= ACTIVITY =
Look through the lines below and extract any with the word "Internal".

= MATERIAL FOR THIS EXERCISE =
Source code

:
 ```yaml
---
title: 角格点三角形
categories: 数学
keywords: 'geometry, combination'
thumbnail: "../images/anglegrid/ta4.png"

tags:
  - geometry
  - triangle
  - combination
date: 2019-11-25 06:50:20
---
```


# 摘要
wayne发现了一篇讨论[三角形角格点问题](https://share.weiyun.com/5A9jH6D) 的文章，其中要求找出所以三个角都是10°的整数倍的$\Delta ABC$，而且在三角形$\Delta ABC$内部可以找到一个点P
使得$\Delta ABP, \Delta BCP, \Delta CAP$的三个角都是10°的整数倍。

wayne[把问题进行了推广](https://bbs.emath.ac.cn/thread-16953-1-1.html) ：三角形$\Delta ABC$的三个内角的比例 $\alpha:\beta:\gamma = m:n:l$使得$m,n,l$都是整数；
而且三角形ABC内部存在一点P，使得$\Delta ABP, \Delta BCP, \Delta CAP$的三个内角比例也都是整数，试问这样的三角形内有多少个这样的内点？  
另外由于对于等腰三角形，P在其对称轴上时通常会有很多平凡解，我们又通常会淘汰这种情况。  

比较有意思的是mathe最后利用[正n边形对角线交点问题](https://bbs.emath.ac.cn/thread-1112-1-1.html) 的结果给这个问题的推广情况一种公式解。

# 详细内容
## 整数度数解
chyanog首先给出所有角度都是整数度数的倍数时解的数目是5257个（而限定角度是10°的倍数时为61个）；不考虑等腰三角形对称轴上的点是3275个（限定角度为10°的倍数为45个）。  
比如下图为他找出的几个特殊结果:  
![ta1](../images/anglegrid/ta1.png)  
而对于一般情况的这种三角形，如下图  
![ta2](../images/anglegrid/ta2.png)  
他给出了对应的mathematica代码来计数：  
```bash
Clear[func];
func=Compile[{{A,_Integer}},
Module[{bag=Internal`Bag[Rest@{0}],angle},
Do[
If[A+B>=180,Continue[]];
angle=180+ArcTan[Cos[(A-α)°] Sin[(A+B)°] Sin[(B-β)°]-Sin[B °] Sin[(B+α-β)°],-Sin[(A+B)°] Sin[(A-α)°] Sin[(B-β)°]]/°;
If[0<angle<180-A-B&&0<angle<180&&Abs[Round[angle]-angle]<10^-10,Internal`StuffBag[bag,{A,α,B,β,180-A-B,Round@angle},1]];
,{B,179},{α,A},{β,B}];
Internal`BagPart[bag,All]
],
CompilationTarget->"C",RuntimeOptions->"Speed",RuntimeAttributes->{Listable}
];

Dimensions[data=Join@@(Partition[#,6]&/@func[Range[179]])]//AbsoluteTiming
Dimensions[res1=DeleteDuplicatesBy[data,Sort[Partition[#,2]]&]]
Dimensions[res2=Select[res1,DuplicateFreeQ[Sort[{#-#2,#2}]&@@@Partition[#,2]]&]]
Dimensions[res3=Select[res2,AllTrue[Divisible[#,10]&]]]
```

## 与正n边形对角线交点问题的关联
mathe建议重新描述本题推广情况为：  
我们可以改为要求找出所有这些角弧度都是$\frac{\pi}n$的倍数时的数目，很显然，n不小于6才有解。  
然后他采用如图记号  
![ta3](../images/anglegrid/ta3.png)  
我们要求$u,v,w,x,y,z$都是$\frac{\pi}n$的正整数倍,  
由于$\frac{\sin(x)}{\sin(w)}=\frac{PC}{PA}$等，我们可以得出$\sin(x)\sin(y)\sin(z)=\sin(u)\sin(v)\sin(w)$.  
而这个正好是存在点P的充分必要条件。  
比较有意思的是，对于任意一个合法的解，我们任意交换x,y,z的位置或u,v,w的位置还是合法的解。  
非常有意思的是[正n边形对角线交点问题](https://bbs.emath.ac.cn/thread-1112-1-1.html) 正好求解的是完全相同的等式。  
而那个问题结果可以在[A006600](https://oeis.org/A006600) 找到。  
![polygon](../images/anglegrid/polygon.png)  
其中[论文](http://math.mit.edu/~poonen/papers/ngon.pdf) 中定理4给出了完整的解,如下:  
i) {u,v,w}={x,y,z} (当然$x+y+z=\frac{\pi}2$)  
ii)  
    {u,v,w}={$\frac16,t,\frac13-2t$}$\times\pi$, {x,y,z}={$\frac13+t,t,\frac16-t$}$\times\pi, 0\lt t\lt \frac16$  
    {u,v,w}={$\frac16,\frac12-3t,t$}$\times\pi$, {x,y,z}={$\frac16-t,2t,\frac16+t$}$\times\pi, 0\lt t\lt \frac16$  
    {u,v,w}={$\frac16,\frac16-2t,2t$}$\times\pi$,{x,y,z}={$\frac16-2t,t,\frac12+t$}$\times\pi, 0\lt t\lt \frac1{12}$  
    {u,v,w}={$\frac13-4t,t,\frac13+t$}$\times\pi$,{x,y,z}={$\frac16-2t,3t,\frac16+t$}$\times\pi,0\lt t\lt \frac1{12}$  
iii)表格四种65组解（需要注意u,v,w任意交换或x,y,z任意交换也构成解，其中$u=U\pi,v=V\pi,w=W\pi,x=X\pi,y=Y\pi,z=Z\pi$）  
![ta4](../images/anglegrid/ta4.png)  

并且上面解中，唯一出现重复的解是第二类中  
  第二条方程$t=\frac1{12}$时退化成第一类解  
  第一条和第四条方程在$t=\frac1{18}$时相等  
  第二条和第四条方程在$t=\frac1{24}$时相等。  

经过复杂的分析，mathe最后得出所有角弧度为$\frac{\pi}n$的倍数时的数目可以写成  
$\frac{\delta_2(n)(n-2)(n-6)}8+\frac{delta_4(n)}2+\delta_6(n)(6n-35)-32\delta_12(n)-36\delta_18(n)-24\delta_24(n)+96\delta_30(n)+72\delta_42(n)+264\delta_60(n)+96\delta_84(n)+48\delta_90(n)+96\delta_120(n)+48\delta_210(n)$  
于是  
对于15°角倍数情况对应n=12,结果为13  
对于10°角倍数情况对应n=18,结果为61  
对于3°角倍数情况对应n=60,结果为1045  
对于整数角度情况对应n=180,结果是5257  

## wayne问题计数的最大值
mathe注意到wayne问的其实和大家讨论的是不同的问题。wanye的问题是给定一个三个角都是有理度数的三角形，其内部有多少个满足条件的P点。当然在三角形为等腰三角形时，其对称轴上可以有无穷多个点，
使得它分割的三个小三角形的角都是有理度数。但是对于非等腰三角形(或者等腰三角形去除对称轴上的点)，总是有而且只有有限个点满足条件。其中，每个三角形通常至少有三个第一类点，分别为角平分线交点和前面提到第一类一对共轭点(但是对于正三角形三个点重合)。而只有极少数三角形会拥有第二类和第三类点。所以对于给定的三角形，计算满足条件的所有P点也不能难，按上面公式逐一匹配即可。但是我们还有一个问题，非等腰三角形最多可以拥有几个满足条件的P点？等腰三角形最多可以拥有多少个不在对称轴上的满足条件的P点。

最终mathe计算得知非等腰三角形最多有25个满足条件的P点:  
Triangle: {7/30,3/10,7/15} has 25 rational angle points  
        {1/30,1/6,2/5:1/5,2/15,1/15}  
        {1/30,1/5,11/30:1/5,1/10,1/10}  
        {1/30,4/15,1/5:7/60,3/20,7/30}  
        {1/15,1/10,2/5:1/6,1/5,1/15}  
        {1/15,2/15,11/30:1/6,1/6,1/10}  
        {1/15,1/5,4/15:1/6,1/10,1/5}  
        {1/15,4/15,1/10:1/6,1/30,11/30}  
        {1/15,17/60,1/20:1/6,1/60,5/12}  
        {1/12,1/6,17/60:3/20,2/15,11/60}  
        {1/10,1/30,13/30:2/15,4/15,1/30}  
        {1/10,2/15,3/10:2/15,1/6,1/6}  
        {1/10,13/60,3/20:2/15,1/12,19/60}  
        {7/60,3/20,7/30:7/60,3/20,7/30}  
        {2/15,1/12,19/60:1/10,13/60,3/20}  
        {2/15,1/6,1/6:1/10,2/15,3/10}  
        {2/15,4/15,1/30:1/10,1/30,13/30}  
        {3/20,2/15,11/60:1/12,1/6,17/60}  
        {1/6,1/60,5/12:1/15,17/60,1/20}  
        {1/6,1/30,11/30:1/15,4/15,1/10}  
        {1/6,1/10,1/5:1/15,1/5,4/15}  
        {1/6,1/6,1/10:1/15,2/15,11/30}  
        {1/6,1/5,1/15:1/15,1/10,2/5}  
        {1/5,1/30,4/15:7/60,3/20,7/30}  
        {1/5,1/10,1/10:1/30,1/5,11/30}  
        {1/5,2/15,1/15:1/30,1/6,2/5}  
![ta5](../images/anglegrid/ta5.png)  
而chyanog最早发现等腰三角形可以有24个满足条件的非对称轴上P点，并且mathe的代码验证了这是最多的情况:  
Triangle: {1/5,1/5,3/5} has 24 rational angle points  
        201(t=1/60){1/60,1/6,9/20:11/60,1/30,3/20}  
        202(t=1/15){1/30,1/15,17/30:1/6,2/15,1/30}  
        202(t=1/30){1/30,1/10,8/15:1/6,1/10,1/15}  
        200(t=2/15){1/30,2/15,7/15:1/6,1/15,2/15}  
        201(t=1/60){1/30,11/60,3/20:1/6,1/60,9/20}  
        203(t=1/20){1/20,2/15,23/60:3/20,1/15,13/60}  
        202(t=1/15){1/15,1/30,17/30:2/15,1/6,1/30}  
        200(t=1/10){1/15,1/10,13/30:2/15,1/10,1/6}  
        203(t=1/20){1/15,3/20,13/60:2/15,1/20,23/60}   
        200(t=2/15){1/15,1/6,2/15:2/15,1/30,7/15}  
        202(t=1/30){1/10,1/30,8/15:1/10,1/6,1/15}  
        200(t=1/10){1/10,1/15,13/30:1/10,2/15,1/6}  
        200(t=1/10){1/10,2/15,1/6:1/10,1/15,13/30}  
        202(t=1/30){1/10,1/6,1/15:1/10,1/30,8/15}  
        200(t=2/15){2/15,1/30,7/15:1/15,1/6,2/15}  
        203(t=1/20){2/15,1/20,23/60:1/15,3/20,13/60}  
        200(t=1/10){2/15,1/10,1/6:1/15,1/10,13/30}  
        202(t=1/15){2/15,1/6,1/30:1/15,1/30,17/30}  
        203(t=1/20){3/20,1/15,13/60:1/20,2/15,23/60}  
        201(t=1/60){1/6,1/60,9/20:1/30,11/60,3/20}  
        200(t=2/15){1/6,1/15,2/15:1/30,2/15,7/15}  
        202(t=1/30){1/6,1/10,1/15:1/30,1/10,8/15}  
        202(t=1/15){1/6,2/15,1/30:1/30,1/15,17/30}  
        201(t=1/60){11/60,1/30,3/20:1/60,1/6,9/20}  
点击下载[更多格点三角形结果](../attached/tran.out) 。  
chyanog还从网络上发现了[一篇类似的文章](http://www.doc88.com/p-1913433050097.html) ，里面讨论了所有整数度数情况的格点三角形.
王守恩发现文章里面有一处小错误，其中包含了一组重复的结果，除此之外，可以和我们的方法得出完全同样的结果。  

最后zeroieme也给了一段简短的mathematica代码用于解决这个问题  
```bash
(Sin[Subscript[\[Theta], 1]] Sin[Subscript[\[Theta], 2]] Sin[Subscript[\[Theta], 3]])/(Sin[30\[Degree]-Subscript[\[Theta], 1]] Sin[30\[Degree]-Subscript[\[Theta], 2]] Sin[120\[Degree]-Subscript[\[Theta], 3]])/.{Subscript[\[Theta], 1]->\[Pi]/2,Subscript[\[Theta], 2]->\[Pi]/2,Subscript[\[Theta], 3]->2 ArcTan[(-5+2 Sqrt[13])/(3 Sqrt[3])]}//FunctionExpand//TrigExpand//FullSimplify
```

= ANSWER AREA =
Module[{bag=Internal`Bag[Rest@{0}],angle},
If[0<angle<180-A-B&&0<angle<180&&Abs[Round[angle]-angle]<10^-10,Internal`StuffBag[bag,{A,α,B,β,180-A-B,Round@angle},1]];
Internal`BagPart[bag,All]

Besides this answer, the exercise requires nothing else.